5 Word Tokenization

5.1 Word tokenization with LatinCy

# Imports & setup

import spacy
from pprint import pprint
nlp = spacy.load('la_core_web_sm')
text = "Haec narrantur a poetis de Perseo. Perseus filius erat Iovis, maximi deorum. Avus eius Acrisius appellabatur."
doc = nlp(text)
print(doc)

/Users/pjb311/.venvs/latincy/lib/python3.11/site-packages/spacy/util.py:910: UserWarning: [W095] Model 'la_core_web_sm' (3.8.0) was trained with spaCy v3.8.4 and may not be 100% compatible with the current version (3.7.5). If you see errors or degraded performance, download a newer compatible model or retrain your custom model with the current spaCy version. For more details and available updates, run: python -m spacy validate
  warnings.warn(warn_msg)

Haec narrantur a poetis de Perseo. Perseus filius erat Iovis, maximi deorum. Avus eius Acrisius appellabatur.

Word tokenization is the task of splitting a text into words (and wordlike units like punctuation, numbers, etc.). For the LatinCy models, tokenization is the fundamental pipeline component on which all other components depend. SpaCy uses non-destructive, “canonical” tokenization, i.e. non-destructive, in that the original text can be untokenized, so to speak, based on Token annotations and canonical in that indices are assigned to each token during this process and these indices are used to refer to the tokens in other annotations. (Tokens can be separated or merged, but this requires the user to actively undo and redefine the tokenization output.) LatinCy uses a modified version of the default spaCy tokenizer that recognizes and splits enlitic -que using a rules-based process. (NB: It is in the LatinCy development plan to move enclitic splitting to a separate post-tokenization component.)

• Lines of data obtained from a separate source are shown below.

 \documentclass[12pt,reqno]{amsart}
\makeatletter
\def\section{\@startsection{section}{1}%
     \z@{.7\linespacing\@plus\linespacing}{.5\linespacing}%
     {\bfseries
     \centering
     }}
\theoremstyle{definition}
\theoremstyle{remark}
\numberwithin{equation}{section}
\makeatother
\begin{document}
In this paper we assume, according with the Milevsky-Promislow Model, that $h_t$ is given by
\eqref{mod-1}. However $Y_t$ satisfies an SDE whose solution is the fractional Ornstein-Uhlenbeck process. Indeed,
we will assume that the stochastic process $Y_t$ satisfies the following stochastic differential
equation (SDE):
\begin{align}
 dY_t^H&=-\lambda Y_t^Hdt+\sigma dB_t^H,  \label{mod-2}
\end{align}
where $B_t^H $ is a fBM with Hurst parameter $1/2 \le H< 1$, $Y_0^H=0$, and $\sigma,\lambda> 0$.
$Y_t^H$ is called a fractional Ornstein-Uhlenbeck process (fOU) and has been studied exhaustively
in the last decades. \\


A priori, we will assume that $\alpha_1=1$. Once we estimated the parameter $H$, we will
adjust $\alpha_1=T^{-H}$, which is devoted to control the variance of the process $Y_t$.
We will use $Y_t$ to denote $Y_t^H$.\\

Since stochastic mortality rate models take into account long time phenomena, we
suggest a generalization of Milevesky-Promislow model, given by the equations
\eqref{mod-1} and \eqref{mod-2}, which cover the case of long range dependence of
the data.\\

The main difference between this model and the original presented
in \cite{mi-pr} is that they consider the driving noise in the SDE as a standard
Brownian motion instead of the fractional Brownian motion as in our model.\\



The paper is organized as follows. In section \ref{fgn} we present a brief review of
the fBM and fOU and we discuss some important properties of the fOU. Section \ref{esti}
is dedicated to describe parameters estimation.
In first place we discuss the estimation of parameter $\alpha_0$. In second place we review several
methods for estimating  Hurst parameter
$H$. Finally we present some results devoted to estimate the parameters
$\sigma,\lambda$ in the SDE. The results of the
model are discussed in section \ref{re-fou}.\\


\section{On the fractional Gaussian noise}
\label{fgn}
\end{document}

The spaCy Doc object is an iterable and tokens are the iteration unit.

tokens = [item for item in doc]
print(tokens)

[Haec, narrantur, a, poetis, de, Perseo, ., Perseus, filius, erat, Iovis, ,, maximi, deorum, ., Avus, eius, Acrisius, appellabatur, .]

token = tokens[0]
print(type(token))

<class 'spacy.tokens.token.Token'>

The text content of a Token object can be retrieved with the text attribute.

for i, token in enumerate(tokens, 1):
    print(f'{i}: {token.text}')

1: Haec
2: narrantur
3: a
4: poetis
5: de
6: Perseo
7: .
8: Perseus
9: filius
10: erat
11: Iovis
12: ,
13: maximi
14: deorum
15: .
16: Avus
17: eius
18: Acrisius
19: appellabatur
20: .

Note again that the token itself is a spaCy Token object and that the text attribute returns a Python string even though their representations in the Jupyter Notebook look the same.

token = tokens[0]
print(f'{type(token)} -> {token}')
print(f'{type(token.text)} -> {token.text}')

<class 'spacy.tokens.token.Token'> -> Haec
<class 'str'> -> Haec

5.1.1 Token attributes and methods related to tokenization

Here are some atrributes/methods available for spaCy Token objects that are relevant to word tokenization.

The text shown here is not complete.